From this statement the fact is apparent that a prime reason the Lamberts did not resist the directed verdict was to block out Dr. Zlatnick as a witness in the caserather than genuine surprise. We do not approve such use of rule 125. The Lamberts did not employ the rule as a shield when a previously unidentified witness was "sprung" on them at trial whom they could not previously have deposed. They used the rule tactically as a sword to eliminate a feared witness of whom they were previously aware. This is a reversion to the former sporting theory of trial as opposed to a search for the truth. We hold that after the doctor defendants left the case and the hospital designated Dr. Zlatnick, the trial court should have given the Lamberts a recess of reasonable duration during the trial if requested, and should have permitted the hospital to call Dr. Zlatnick as a witness. The error requires a new trial.

B. The hospital argues that the trial court also erred in limiting the testimony of Dr. William Jackson. This issue is not likely to recur on retrial as new designations can be filed. We decline to address it.

III. The third issue is whether section 147.136 of the Iowa Code is constitutional as applied to the present case. This issue is likely to recur on retrial, and we therefore consider it. Section 147.136 abrogates the collateral source rule in specified situations involving medical and hospital malpractice claims.

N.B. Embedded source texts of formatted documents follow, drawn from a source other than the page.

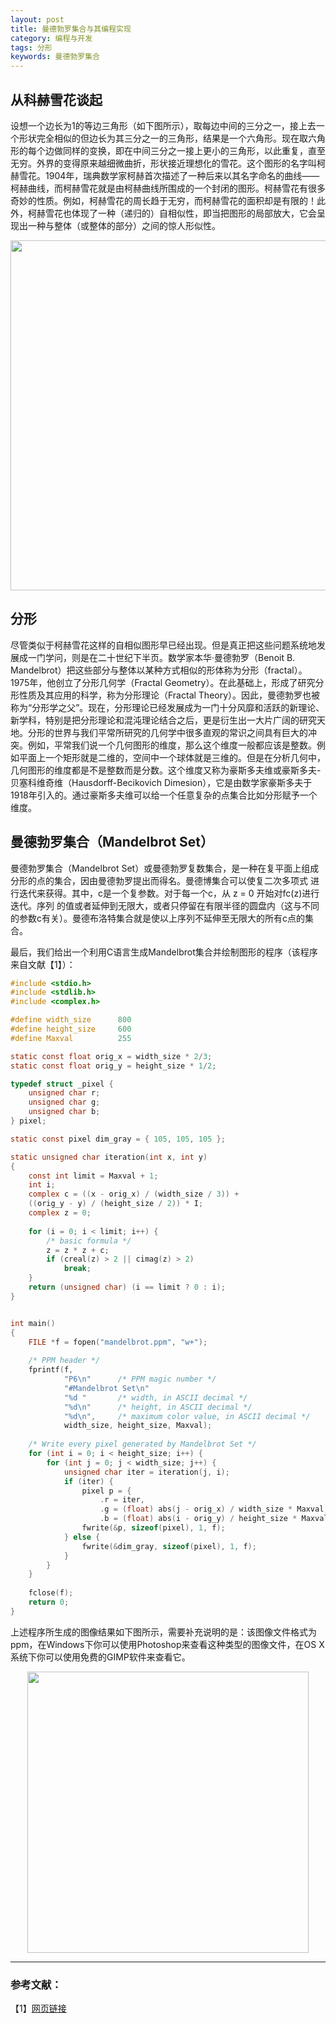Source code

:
 ```yaml
---
layout: post
title: 曼德勃罗集合与其编程实现
category: 编程与开发
tags: 分形
keywords: 曼德勃罗集合
---
```



## 从科赫雪花谈起

设想一个边长为1的等边三角形（如下图所示），取每边中间的三分之一，接上去一个形状完全相似的但边长为其三分之一的三角形，结果是一个六角形。现在取六角形的每个边做同样的变换，即在中间三分之一接上更小的三角形，以此重复，直至无穷。外界的变得原来越细微曲折，形状接近理想化的雪花。这个图形的名字叫柯赫雪花。1904年，瑞典数学家柯赫首次描述了一种后来以其名字命名的曲线——柯赫曲线，而柯赫雪花就是由柯赫曲线所围成的一个封闭的图形。柯赫雪花有很多奇妙的性质。例如，柯赫雪花的周长趋于无穷，而柯赫雪花的面积却是有限的！此外，柯赫雪花也体现了一种（递归的）自相似性，即当把图形的局部放大，它会呈现出一种与整体（或整体的部分）之间的惊人形似性。

<p align="center">
<img src="https://fzuo.github.io/assets/img/vs_msb802/mand01.png" width="560">
</p>

## 分形

尽管类似于柯赫雪花这样的自相似图形早已经出现。但是真正把这些问题系统地发展成一门学问，则是在二十世纪下半页。数学家本华·曼德勃罗（Benoit B. Mandelbrot）把这些部分与整体以某种方式相似的形体称为分形（fractal）。1975年，他创立了分形几何学（Fractal Geometry）。在此基础上，形成了研究分形性质及其应用的科学，称为分形理论（Fractal Theory）。因此，曼德勃罗也被称为“分形学之父”。现在，分形理论已经发展成为一门十分风靡和活跃的新理论、新学科，特别是把分形理论和混沌理论结合之后，更是衍生出一大片广阔的研究天地。分形的世界与我们平常所研究的几何学中很多直观的常识之间具有巨大的冲突。例如，平常我们说一个几何图形的维度，那么这个维度一般都应该是整数。例如平面上一个矩形就是二维的，空间中一个球体就是三维的。但是在分析几何中，几何图形的维度都是不是整数而是分数。这个维度又称为豪斯多夫维或豪斯多夫-贝塞科维奇维（Hausdorff-Becikovich Dimesion），它是由数学家豪斯多夫于1918年引入的。通过豪斯多夫维可以给一个任意复杂的点集合比如分形赋予一个维度。

## 曼德勃罗集合（Mandelbrot Set）

曼德勃罗集合（Mandelbrot Set）或曼德勃罗复数集合，是一种在复平面上组成分形的点的集合，因由曼德勃罗提出而得名。曼德博集合可以使复二次多项式 进行迭代来获得。其中，c是一个复参数。对于每一个c，从 z = 0 开始对fc(z)进行迭代。序列 的值或者延伸到无限大，或者只停留在有限半径的圆盘内（这与不同的参数c有关）。曼德布洛特集合就是使以上序列不延伸至无限大的所有c点的集合。

最后，我们给出一个利用C语言生成Mandelbrot集合并绘制图形的程序（该程序来自文献【1】）：

```c
#include <stdio.h>
#include <stdlib.h>
#include <complex.h>

#define width_size      800
#define height_size     600
#define Maxval          255

static const float orig_x = width_size * 2/3;
static const float orig_y = height_size * 1/2;

typedef struct _pixel {
    unsigned char r;
    unsigned char g;
    unsigned char b;
} pixel;

static const pixel dim_gray = { 105, 105, 105 };

static unsigned char iteration(int x, int y)
{
    const int limit = Maxval + 1;
    int i;
    complex c = ((x - orig_x) / (width_size / 3)) +
    ((orig_y - y) / (height_size / 2)) * I;
    complex z = 0;
    
    for (i = 0; i < limit; i++) {
        /* basic formula */
        z = z * z + c;
        if (creal(z) > 2 || cimag(z) > 2)
            break;
    }
    return (unsigned char) (i == limit ? 0 : i);
}


int main()
{
    FILE *f = fopen("mandelbrot.ppm", "w+");
    
    /* PPM header */
    fprintf(f,
            "P6\n"      /* PPM magic number */
            "#Mandelbrot Set\n"
            "%d "       /* width, in ASCII decimal */
            "%d\n"      /* height, in ASCII decimal */
            "%d\n",     /* maximum color value, in ASCII decimal */
            width_size, height_size, Maxval);
    
    /* Write every pixel generated by Mandelbrot Set */
    for (int i = 0; i < height_size; i++) {
        for (int j = 0; j < width_size; j++) {
            unsigned char iter = iteration(j, i);
            if (iter) {
                pixel p = {
                    .r = iter,
                    .g = (float) abs(j - orig_x) / width_size * Maxval,
                    .b = (float) abs(i - orig_y) / height_size * Maxval };
                fwrite(&p, sizeof(pixel), 1, f);
            } else {
                fwrite(&dim_gray, sizeof(pixel), 1, f);
            }
        }
    }
    
    fclose(f);
    return 0;
}
```

上述程序所生成的图像结果如下图所示，需要补充说明的是：该图像文件格式为ppm，在Windows下你可以使用Photoshop来查看这种类型的图像文件，在OS X系统下你可以使用免费的GIMP软件来查看它。

<p align="center">
<img src="https://fzuo.github.io/assets/img/vs_msb802/mand02.png" width="450">
</p>

-----------------------------
### 参考文献：

【1】[网页链接](http://blog.linux.org.tw/~jserv/archives/2011/09/_mandelbrot_set.html)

We found section 147.136 to be constitutional in Rudolph v. Iowa Methodist Medical Center, 293 N.W.2d 550 (Iowa 1980). The Lamberts contend that this determination should be reconsidered since Rudolph did not involve constitutionality when a hospital is self-insured, as this one is.

We must determine whether the failure of section 147.136 to distinguish between insured and self-insured institutions violates the equal protection clause of the United States Constitution. The appropriate standard for consideration is the rational basis test. Rudolph, at 557. We note that a party challenging the constitutionality of such a statute has a heavy burden. Rudolph, at 559.

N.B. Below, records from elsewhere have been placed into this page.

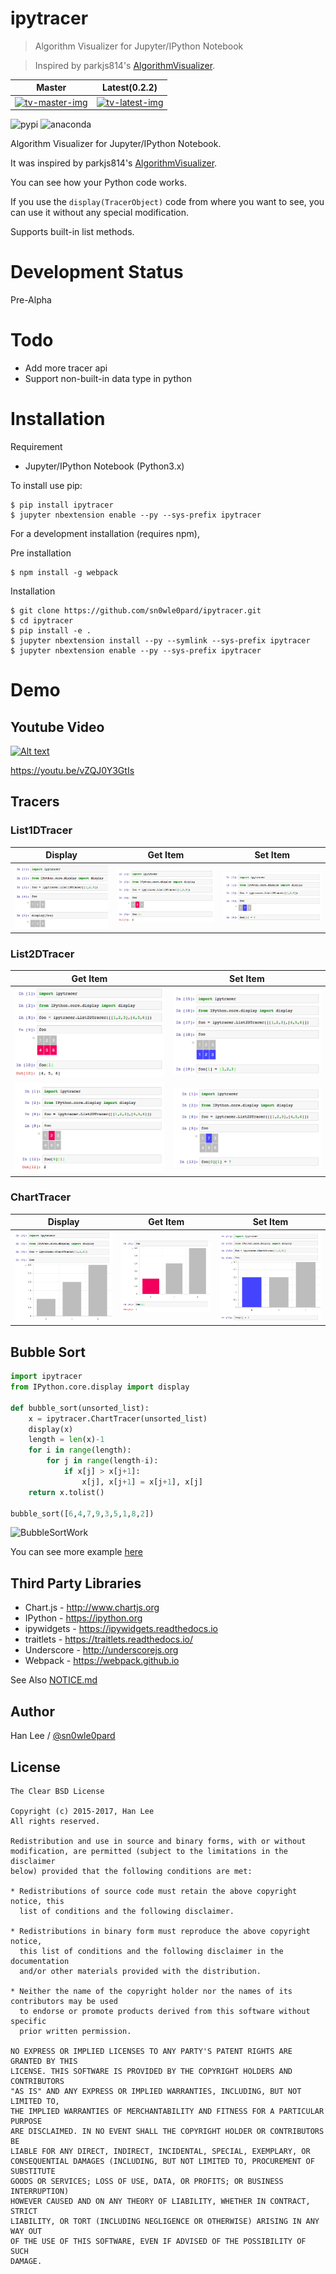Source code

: # ipytracer

> Algorithm Visualizer for Jupyter/IPython Notebook

> Inspired by parkjs814's [AlgorithmVisualizer](https://github.com/parkjs814/AlgorithmVisualizer).

Master | Latest(0.2.2)
-------|-------
[![tv-master-img][]][tv-site]|[![tv-latest-img][]][tv-site]

[tv-master-img]: https://travis-ci.org/sn0wle0pard/ipytracer.svg?branch=master
[tv-latest-img]: https://travis-ci.org/sn0wle0pard/ipytracer.svg?branch=latest
[tv-site]: https://travis-ci.org/sn0wle0pard/ipytracer

![pypi](https://anaconda.org/sn0wle0pard/tracer.py/badges/installer/pypi.svg)
![anaconda](https://anaconda.org/sn0wle0pard/tracer.py/badges/version.svg)

Algorithm Visualizer for Jupyter/IPython Notebook.

It was inspired by parkjs814's [AlgorithmVisualizer](https://github.com/parkjs814/AlgorithmVisualizer).

You can see how your Python code works.

If you use the `display(TracerObject)` code from where you want to see, you can use it without any special modification.

Supports built-in list methods.

# Development Status
Pre-Alpha

# Todo
- Add more tracer api
- Support non-built-in data type in python

# Installation
Requirement
- Jupyter/IPython Notebook (Python3.x)

To install use pip:
```console
$ pip install ipytracer
$ jupyter nbextension enable --py --sys-prefix ipytracer
```

For a development installation (requires npm),

Pre installation
```console
$ npm install -g webpack
```
Installation
```console
$ git clone https://github.com/sn0wle0pard/ipytracer.git
$ cd ipytracer
$ pip install -e .
$ jupyter nbextension install --py --symlink --sys-prefix ipytracer
$ jupyter nbextension enable --py --sys-prefix ipytracer
```
# Demo
## Youtube Video
[![Alt text](https://img.youtube.com/vi/vZQJ0Y3GtIs/0.jpg)](https://www.youtube.com/watch?v=vZQJ0Y3GtIs)

https://youtu.be/vZQJ0Y3GtIs

## Tracers
### List1DTracer

Display | Get Item | Set Item
--------|----------|---------
![List1DBasic](src/list1d-basic.png) | ![List1DGet](src/list1d-getitem.png) | ![list1DSet](src/list1d-setitem.png)

### List2DTracer

Get Item | Set Item
---------|---------
![List2DRowGet](src/list2d-row-get.png)| ![List2DRowSet](src/list2d-row-set.png)
![List2DColGet](src/list2d-col-get.png)| ![List2DColSet](src/list2d-col-set.png)
### ChartTracer

Display | Get Item | Set Item
--------|----------|---------
![ChartBasic](src/chart-basic.png) | ![ChartGet](src/chart-get.png) | ![ChartSet](src/chart-set.png)
## Bubble Sort

```python
import ipytracer
from IPython.core.display import display

def bubble_sort(unsorted_list):
    x = ipytracer.ChartTracer(unsorted_list)
    display(x)
    length = len(x)-1
    for i in range(length):
        for j in range(length-i):
            if x[j] > x[j+1]:
                x[j], x[j+1] = x[j+1], x[j]
    return x.tolist()

bubble_sort([6,4,7,9,3,5,1,8,2])
```

![BubbleSortWork](src/bubble_chart.gif)

You can see more example [here](https://github.com/sn0wle0pard/tracer/tree/master/example)

Third Party Libraries
-----
* Chart.js - http://www.chartjs.org
* IPython - https://ipython.org
* ipywidgets - https://ipywidgets.readthedocs.io
* traitlets - https://traitlets.readthedocs.io/
* Underscore - http://underscorejs.org
* Webpack - https://webpack.github.io

See Also [NOTICE.md](NOTICE.md)

Author
------

Han Lee / [@sn0wle0pard](https://github.com/sn0wle0pard)

License
-------
```
The Clear BSD License

Copyright (c) 2015-2017, Han Lee
All rights reserved.

Redistribution and use in source and binary forms, with or without
modification, are permitted (subject to the limitations in the disclaimer
below) provided that the following conditions are met:

* Redistributions of source code must retain the above copyright notice, this
  list of conditions and the following disclaimer.

* Redistributions in binary form must reproduce the above copyright notice,
  this list of conditions and the following disclaimer in the documentation
  and/or other materials provided with the distribution.

* Neither the name of the copyright holder nor the names of its contributors may be used
  to endorse or promote products derived from this software without specific
  prior written permission.

NO EXPRESS OR IMPLIED LICENSES TO ANY PARTY'S PATENT RIGHTS ARE GRANTED BY THIS
LICENSE. THIS SOFTWARE IS PROVIDED BY THE COPYRIGHT HOLDERS AND CONTRIBUTORS
"AS IS" AND ANY EXPRESS OR IMPLIED WARRANTIES, INCLUDING, BUT NOT LIMITED TO,
THE IMPLIED WARRANTIES OF MERCHANTABILITY AND FITNESS FOR A PARTICULAR PURPOSE
ARE DISCLAIMED. IN NO EVENT SHALL THE COPYRIGHT HOLDER OR CONTRIBUTORS BE
LIABLE FOR ANY DIRECT, INDIRECT, INCIDENTAL, SPECIAL, EXEMPLARY, OR
CONSEQUENTIAL DAMAGES (INCLUDING, BUT NOT LIMITED TO, PROCUREMENT OF SUBSTITUTE
GOODS OR SERVICES; LOSS OF USE, DATA, OR PROFITS; OR BUSINESS INTERRUPTION)
HOWEVER CAUSED AND ON ANY THEORY OF LIABILITY, WHETHER IN CONTRACT, STRICT
LIABILITY, OR TORT (INCLUDING NEGLIGENCE OR OTHERWISE) ARISING IN ANY WAY OUT
OF THE USE OF THIS SOFTWARE, EVEN IF ADVISED OF THE POSSIBILITY OF SUCH
DAMAGE.
```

In Rudolph we stated the legislative purpose in enacting section 147.136 as follows:

It thus appears that the legislature's purpose in enacting section 147.136 was to reduce the size of malpractice verdicts by barring recovery for the portion of the loss paid for by collateral benefits. The verdicts would presumably result in reduction in premiums for malpractice insurance, making it affordable and available, helping to assure the public of continued health care services.

Id. at 558.

The Lamberts argue that defendant hospital does not pay malpractice insurance premiums, and therefore the legislature could not have a legitimate purpose in precluding the Lamberts from collecting from *424 collateral sources and from the hospital also.

We think that the Lamberts' focus is on the wrong portion of the stated intent. The legislature's intent was to help assure the public of continued health care services at affordable rates. If defendant hospital does not have the benefit of section 147.136, it must adjust its hospital rates accordingly, striking at the heart of the purpose of the legislature in enacting the section. We are thus unable to agree with the Lamberts that the state has no legitimate interest under the circumstances of this case. We hold section 147.136 is constitutional as applied here.

We return the case to district court for a new trial between the Lamberts and the hospital. We assess half of the appeal costs to the Lamberts and half to the hospital.

REVERSED ON DEFENDANT HOSPITAL'S APPEAL, AFFIRMED ON PLAINTIFFS' CROSS APPEAL.